L’épinette noire en aromathérapie
1. Huile essentielle d’épinette noire : description et composition
Comme on le fait du petit grain bigarade, on utilise les rameaux d’épinette couverts d’aiguilles et de cônes lors de la distillation. On obtient un liquide légèrement ambré dont certains disent que son odeur est fortement résineuse. Cet adverbe est tout à fait excessif puisque, bien que l’épinette soit un conifère, on ne retrouve pas dans l’odeur de son huile essentielle le caractère pugnace de certains pins et sapins. Au contraire, l’huile essentielle d’épinette, bien que fraîche et balsamique, offre davantage de verdeur et de clarté que ses cousins.

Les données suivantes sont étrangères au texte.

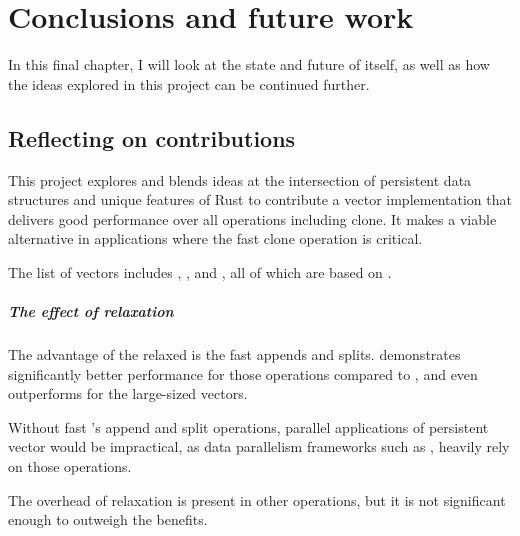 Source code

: \chapter{Conclusions and future work}
In this final chapter, I will look at the state and future of \pvecrs{} itself, as well as how the ideas explored in this project can be continued further.

\section{Reflecting on contributions}


This project explores and blends ideas at the intersection of persistent data structures and unique features of Rust to contribute a vector implementation that delivers good performance over all operations including clone. It makes \pvecrs{} a viable alternative in applications where the fast clone operation is critical. 

The list of vectors includes \rbvec{}, \rrbvec{}, and \pvec{}, all of which are based on \rrbtree{}. 


\paragraph{The effect of relaxation}
The advantage of the relaxed \rbtree{} is the fast appends and splits. \rrbvec{} demonstrates significantly better performance for those operations compared to \rbvec{}, and even outperforms \stdvec{} for the large-sized vectors. 

Without fast \rrbvec{}'s append and split operations, parallel applications of persistent vector would be impractical, as data parallelism frameworks such as \rayon{}, heavily rely on those operations. 

The overhead of relaxation is present in other operations, but it is not significant enough to outweigh the benefits.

D’un point de vue moléculaire, on trouve dans cette huile essentielle surtout des monoterpènes (50 %) ainsi que des esters (35 %) dont une molécule en particulier, l’acétate de bornyle. En effectuant quelques recherches complémentaires à son sujet, j’ai découvert que cette molécule était présente dans les huiles essentielles suivantes :
- épinette noire : 30 %
- sapin de Sibérie : 30 %
- sapin pectiné : 5 à 10 %
- pin sylvestre : 1 à 10 %
- thym à feuilles de sarriette : 1 à 5 %
- lentisque pistachier : 1 à 2 %
Très étonnamment, on constate que les espèces septentrionales sont plus chargées en acétate de bornyle que les plantes poussant à des latitudes plus basses. Cela peut-il faire de l’acétate de bornyle une molécule « nordique » ?
2. Propriétés thérapeutiques
- Anti-infectieuse (antifongique, antibactérienne), antiparasitaire, antiseptique atmosphérique
- Positivante, tonique générale, neurotrope, neurotonique
- Antalgique locale, anti-inflammatoire
- Antitussive, expectorante, décongestionnante pulmonaire
- Stimulante hormonale (cortico-surrénales, gonades, thyroïde)
- Antispasmodique
3. Usages thérapeutiques
- Troubles de la sphère respiratoire : bronchite, rhinite, sinusite, toux
- Troubles articulaires, musculaires et rhumatismaux : douleurs articulaires, musculaires et rhumatismales, arthrose
- Affections fongiques, bactériennes et parasitaires : mycoses cutanées, intestinales et gynécologique, entérites mycosiques et parasitaires, parasitoses cutanées et intestinales, acné
- Fatigue physique et intellectuelle, apathie, asthénie, épuisement, surmenage, coup de pompe, burn out, déprime, dépression (aussi est-elle fort utile en cas de dépréciation de soi, de timidité, d’indécision, d’hésitation, voire de procrastination)
- Immunité faible
- Psoriasis, eczéma sec
- Prostatite
- Hypothyroïdie
- Élimination de la cortisone
4. Modes d’emploi
- Voie cutanée diluée
- Olfaction, inhalation, diffusion
- Voie orale
5. Contre-indications
- Attention au caractère dermocaustique de cette huile essentielle. Elle peut être irritante pour certaines peaux fragiles lorsqu’elle est employée pure.
- On évitera l’emploi de cette huile essentielle chez la femme enceinte ainsi que chez l’enfant de moins de six ans.